Multi-step Processes

- Multi-step processes fail halfway: payment charged but inventory not reserved. Use workflow engines like Tempo...

Mar 16, 2026

30-second elevator pitch: "Multi-step processes fail halfway - payment charged but inventory not reserved. I use workflow engines like Temporal or AWS Step Functions so each step is durable, failures trigger retries or compensation, and the system picks up exactly where it left off after a crash."

What You Will Learn

Approaches

- Single-server orchestration (simple, no durability)

- Single-server with state persistence (checkpoints, pub/sub callbacks)

- Event sourcing (Kafka log, workers react to events: OrderPlaced, PaymentCharged, InventoryReserved)

- Durable execution (Temporal: workflows, activities, deterministic replay, signals)

- Managed workflows (Step Functions: declarative state machines, JSON)

Implementations

- Temporal, AWS Step Functions, Durable Functions, Airflow

Deep Dives

- Workflow versioning and migrations when you add new steps

- Keeping workflow state size manageable

- Handling external events and signals (user signs document in 5 days)

- Ensuring activities run exactly once (idempotency)

The Problem

Consider e-commerce order fulfillment: charge payment, reserve inventory, create shipping label, wait for a human to pick up the item, send confirmation, and wait for pickup. Each step calls different services. Any step can fail or timeout. Your server might crash after charging payment but before reserving inventory. Now you have money but no reserved item.

Distributed systems make even simple sequences of steps surprisingly hard. Manually adding retries, state checkpoints, and compensation logic to each step makes the system brittle. You interweave system-level concerns (crashes, retries, failures) with business-level concerns (what happens if we cannot find the item?). Workflow systems and durable execution solve this by design.

2 problems that use this pattern: Uber, Payment System.

The Solution: From Simple to Durable

The escalation from simple (single-server orchestration) to durable (event sourcing, Temporal, Step Functions). Each step adds reliability: state persistence, fault tolerance, automatic retries, and compensation.

What interviewers want to hear: "For simple flows I start with single-server orchestration. When I need reliability, I use event sourcing or a workflow engine. Temporal is my default - it gives durable execution, automatic retries, and compensation without building it myself."

Single-Server Orchestration

The simplest approach: one service calls each step in sequence. Your API server receives the order request, calls payment, then inventory, then shipping, and returns the result.

Without state - Fine for low-stakes flows. Crashes mean lost progress. No way to handle long waits (for example, a user signing a document in 5 days) without blocking.

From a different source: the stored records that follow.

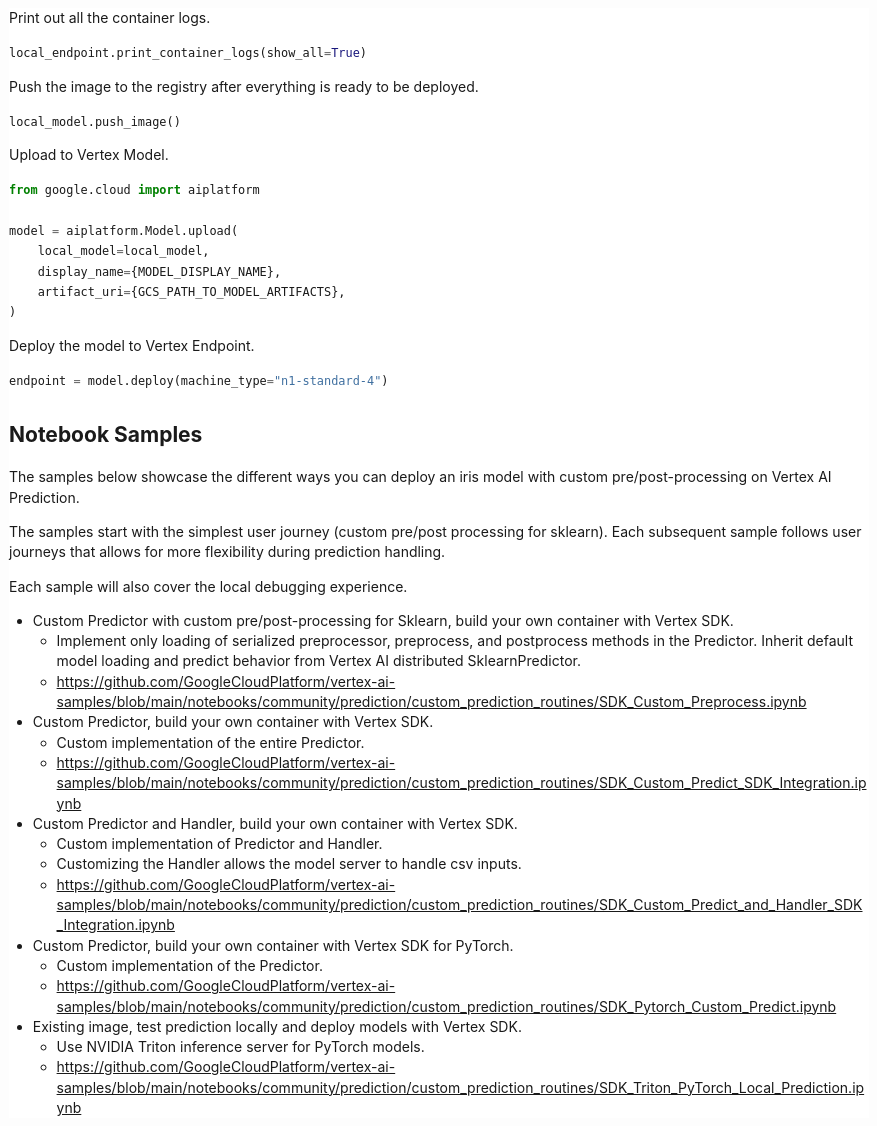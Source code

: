 Print out all the container logs.
```py
local_endpoint.print_container_logs(show_all=True)
```

Push the image to the registry after everything is ready to be deployed.
```py
local_model.push_image()
```

Upload to Vertex Model.
```py
from google.cloud import aiplatform

model = aiplatform.Model.upload(
    local_model=local_model,
    display_name={MODEL_DISPLAY_NAME},
    artifact_uri={GCS_PATH_TO_MODEL_ARTIFACTS},
)
```

Deploy the model to Vertex Endpoint.
```py
endpoint = model.deploy(machine_type="n1-standard-4")
```

## Notebook Samples

The samples below showcase the different ways you can deploy an iris model with custom pre/post-processing on Vertex AI Prediction.

The samples start with the simplest user journey (custom pre/post processing for sklearn). Each subsequent sample follows user journeys that allows for more flexibility during prediction handling. 

Each sample will also cover the local debugging experience.
- Custom Predictor with custom pre/post-processing for Sklearn, build your own container with Vertex SDK.
    - Implement only loading of serialized preprocessor, preprocess, and postprocess methods in the Predictor. Inherit default model loading and predict behavior from Vertex AI distributed SklearnPredictor.
    - https://github.com/GoogleCloudPlatform/vertex-ai-samples/blob/main/notebooks/community/prediction/custom_prediction_routines/SDK_Custom_Preprocess.ipynb
- Custom Predictor, build your own container with Vertex SDK.
    - Custom implementation of the entire Predictor.
    - https://github.com/GoogleCloudPlatform/vertex-ai-samples/blob/main/notebooks/community/prediction/custom_prediction_routines/SDK_Custom_Predict_SDK_Integration.ipynb
- Custom Predictor and Handler, build your own container with Vertex SDK.
    - Custom implementation of Predictor and Handler.
    - Customizing the Handler allows the model server to handle csv inputs.
    - https://github.com/GoogleCloudPlatform/vertex-ai-samples/blob/main/notebooks/community/prediction/custom_prediction_routines/SDK_Custom_Predict_and_Handler_SDK_Integration.ipynb
- Custom Predictor, build your own container with Vertex SDK for PyTorch.
    - Custom implementation of the Predictor.
    - https://github.com/GoogleCloudPlatform/vertex-ai-samples/blob/main/notebooks/community/prediction/custom_prediction_routines/SDK_Pytorch_Custom_Predict.ipynb
- Existing image, test prediction locally and deploy models with Vertex SDK.
    - Use NVIDIA Triton inference server for PyTorch models.
    - https://github.com/GoogleCloudPlatform/vertex-ai-samples/blob/main/notebooks/community/prediction/custom_prediction_routines/SDK_Triton_PyTorch_Local_Prediction.ipynb

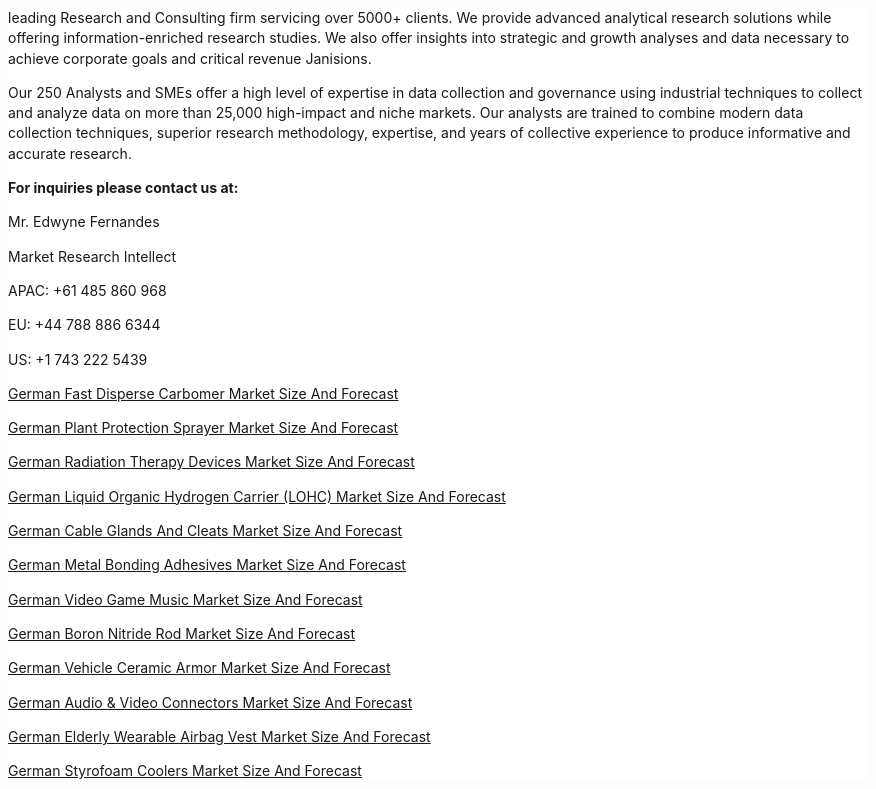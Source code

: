 leading Research and Consulting firm servicing over 5000+ clients. We provide advanced analytical research solutions while offering information-enriched research studies.&nbsp;</span>We also offer insights into strategic and growth analyses and data necessary to achieve corporate goals and critical revenue Janisions.</p><p><span class="">Our 250 Analysts and SMEs offer a high level of expertise in data collection and governance using industrial techniques to collect and analyze data on more than 25,000 high-impact and niche markets. Our analysts are trained to combine modern data collection techniques, superior research methodology, expertise, and years of collective experience to produce informative and accurate research.</span></p><p><strong>For inquiries please contact us at:</strong></p><p>Mr. Edwyne Fernandes</p><p>Market Research Intellect</p><p>APAC: +61 485 860 968</p><p>EU: +44 788 886 6344</p><p>US: +1 743 222 5439</p><p><a href="https://github.com/Khanmiraa/Bitter/blob/main/Fast-Disperse-Carbomer-Market/China-Fast-Disperse-Carbomer-Market.md">German Fast Disperse Carbomer Market Size And Forecast</a></p><p><a href="https://github.com/Khanmiraa/Smooth/blob/main/Plant-Protection-Sprayer-Market/China-Plant-Protection-Sprayer-Market.md">German Plant Protection Sprayer Market Size And Forecast</a></p><p><a href="https://github.com/Khanmiraa/But/blob/main/Radiation-Therapy-Devices-Market/China-Radiation-Therapy-Devices-Market.md">German Radiation Therapy Devices Market Size And Forecast</a></p><p><a href="https://github.com/Khanmiraa/Butter/blob/main/Liquid-Organic-Hydrogen-Carrier-(LOHC)-Market/China-Liquid-Organic-Hydrogen-Carrier-(LOHC)-Market.md">German Liquid Organic Hydrogen Carrier (LOHC) Market Size And Forecast</a></p><p><a href="https://github.com/Khanmiraa/Pic/blob/main/Cable-Glands-And-Cleats-Market/China-Cable-Glands-And-Cleats-Market.md">German Cable Glands And Cleats Market Size And Forecast</a></p><p><a href="https://github.com/Khanmiraa/Pick/blob/main/Metal-Bonding-Adhesives-Market/China-Metal-Bonding-Adhesives-Market.md">German Metal Bonding Adhesives Market Size And Forecast</a></p><p><a href="https://github.com/Khanmiraa/Fond/blob/main/Video-Game-Music-Market/China-Video-Game-Music-Market.md">German Video Game Music Market Size And Forecast</a></p><p><a href="https://github.com/Khanmiraa/On/blob/main/Boron-Nitride-Rod-Market/China-Boron-Nitride-Rod-Market.md">German Boron Nitride Rod Market Size And Forecast</a></p><p><a href="https://github.com/Khanmiraa/Off/blob/main/Vehicle-Ceramic-Armor-Market/China-Vehicle-Ceramic-Armor-Market.md">German Vehicle Ceramic Armor Market Size And Forecast</a></p><p><a href="https://github.com/Khanmiraa/In/blob/main/Audio-&-Video-Connectors-Market/China-Audio-&-Video-Connectors-Market.md">German Audio & Video Connectors Market Size And Forecast</a></p><p><a href="https://github.com/Khanmiraa/Out/blob/main/Elderly-Wearable-Airbag-Vest-Market/China-Elderly-Wearable-Airbag-Vest-Market.md">German Elderly Wearable Airbag Vest Market Size And Forecast</a></p><p><a href="https://github.com/Khanmiraa/Yes/blob/main/Styrofoam-Coolers-Market/China-Styrofoam-Coolers-Market.md">German Styrofoam Coolers Market Size And Forecast</a></p>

With state - Add database checkpoints between steps and pub/sub for callbacks. You can scale out API servers and resume from state. But this quickly becomes complex: you are manually building a state machine. Who picks up dropped work when multiple servers run? Compensation is still unsolved - if inventory reservation fails after payment, you need to refund.

The architecture becomes a tangled mess of state management, error handling, and compensation logic scattered across your application.

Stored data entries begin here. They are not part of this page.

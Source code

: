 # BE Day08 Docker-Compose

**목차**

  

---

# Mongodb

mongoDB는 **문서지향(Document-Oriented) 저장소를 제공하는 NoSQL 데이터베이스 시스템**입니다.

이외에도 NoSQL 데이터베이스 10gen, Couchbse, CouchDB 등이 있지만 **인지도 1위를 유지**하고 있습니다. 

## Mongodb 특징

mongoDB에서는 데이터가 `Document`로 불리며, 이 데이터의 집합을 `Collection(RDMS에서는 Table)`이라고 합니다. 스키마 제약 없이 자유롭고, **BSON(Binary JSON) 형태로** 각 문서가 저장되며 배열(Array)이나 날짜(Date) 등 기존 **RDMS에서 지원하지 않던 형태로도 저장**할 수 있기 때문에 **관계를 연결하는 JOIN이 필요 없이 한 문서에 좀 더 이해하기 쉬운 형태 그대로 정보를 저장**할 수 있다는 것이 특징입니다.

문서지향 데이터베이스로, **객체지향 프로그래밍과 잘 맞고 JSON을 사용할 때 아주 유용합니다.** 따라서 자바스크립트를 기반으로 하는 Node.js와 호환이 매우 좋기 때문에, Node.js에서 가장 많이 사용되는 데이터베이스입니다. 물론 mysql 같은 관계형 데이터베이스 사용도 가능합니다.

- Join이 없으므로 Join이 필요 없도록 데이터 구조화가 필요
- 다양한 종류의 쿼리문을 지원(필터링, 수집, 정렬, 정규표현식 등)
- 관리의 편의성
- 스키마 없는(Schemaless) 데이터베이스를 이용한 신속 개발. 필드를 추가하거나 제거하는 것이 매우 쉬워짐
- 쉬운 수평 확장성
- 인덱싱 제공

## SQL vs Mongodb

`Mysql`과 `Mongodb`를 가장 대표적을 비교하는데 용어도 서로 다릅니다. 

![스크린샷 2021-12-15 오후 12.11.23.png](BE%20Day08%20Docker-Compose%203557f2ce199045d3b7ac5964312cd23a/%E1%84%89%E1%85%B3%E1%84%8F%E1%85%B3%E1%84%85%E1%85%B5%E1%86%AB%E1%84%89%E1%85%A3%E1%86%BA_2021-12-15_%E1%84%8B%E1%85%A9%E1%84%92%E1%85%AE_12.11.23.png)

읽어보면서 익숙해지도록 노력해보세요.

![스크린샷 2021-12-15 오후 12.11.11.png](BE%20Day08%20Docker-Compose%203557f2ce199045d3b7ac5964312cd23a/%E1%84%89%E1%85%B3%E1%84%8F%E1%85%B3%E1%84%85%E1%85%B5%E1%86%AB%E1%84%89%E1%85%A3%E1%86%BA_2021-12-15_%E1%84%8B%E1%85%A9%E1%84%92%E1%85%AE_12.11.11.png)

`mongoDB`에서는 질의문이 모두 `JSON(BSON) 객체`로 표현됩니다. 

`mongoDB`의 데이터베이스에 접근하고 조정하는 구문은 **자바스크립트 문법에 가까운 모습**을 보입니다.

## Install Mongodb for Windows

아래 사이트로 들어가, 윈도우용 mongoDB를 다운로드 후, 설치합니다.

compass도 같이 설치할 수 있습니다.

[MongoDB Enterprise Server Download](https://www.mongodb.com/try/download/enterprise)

Choreography vs Orchestration

Before diving into specific solutions, understand the two fundamental patterns for coordinating multi-step processes.

Choreography means each service reacts to events independently. No central coordinator. Services emit events and other services listen. Simple to start, but hard to reason about as complexity grows. Debugging "why did the order not ship?" requires tracing events across multiple services.

Orchestration means a central coordinator calls each service in sequence, deciding what to do next based on results. Easier to understand and debug but creates a single point of coordination.

Interview tip: Most workflow engines use orchestration. Mention choreography as an alternative when services are truly independent and the flow is simple.

Event Sourcing

Event sourcing stores a sequence of events that represent what happened instead of the current state. The event log both records history and orchestrates next steps.

Here is the flow: the API emits "OrderPlaced" when an order request arrives. The payment worker sees OrderPlaced, charges payment, and emits "PaymentCharged" or "PaymentFailed". The inventory worker sees PaymentCharged, reserves stock, and emits "InventoryReserved" or "InventoryFailed". The shipping worker continues from there.

Benefits:

Fault tolerance - If a worker crashes, another picks up the event

Scalability - Add more workers for higher load

Observability - Complete audit trail of all events

Flexibility - Possible to add new steps or modify workflows

Note: You are building significant infrastructure: event stores, message queues, worker orchestration. For complex business processes this becomes its own distributed systems project.

The Saga Pattern and Compensation

When a step fails after previous steps have completed, you need compensating actions to undo the work. This is the saga pattern.

Each forward step must have a defined reverse action. If shipping fails after payment was charged and inventory was reserved, the saga runs compensating actions in reverse order: release inventory, then refund payment.

Key rule: Compensating actions must be idempotent. A refund should be safe to retry if it fails halfway through.

Workflows: Durable Execution vs Managed

What we really want is a workflow: a reliable, long-running process that survives failures and continues where it left off.

Durable Execution Engines (Temporal)

Durable execution means long-running code that can move between machines and survive crashes. Instead of losing progress when a server restarts, the engine resumes from the last successful step on a new host.

You write a function that represents the workflow. It looks like normal sequential code: call processPayment, then if it succeeds call reserveInventory, then shipOrder and sendConfirmationEmail; if inventory fails, call refundPayment.

Workflows and activities:

Workflows - The high-level flow. Deterministic: given the same inputs and history, they always make the same decisions. This enables replay-based recovery.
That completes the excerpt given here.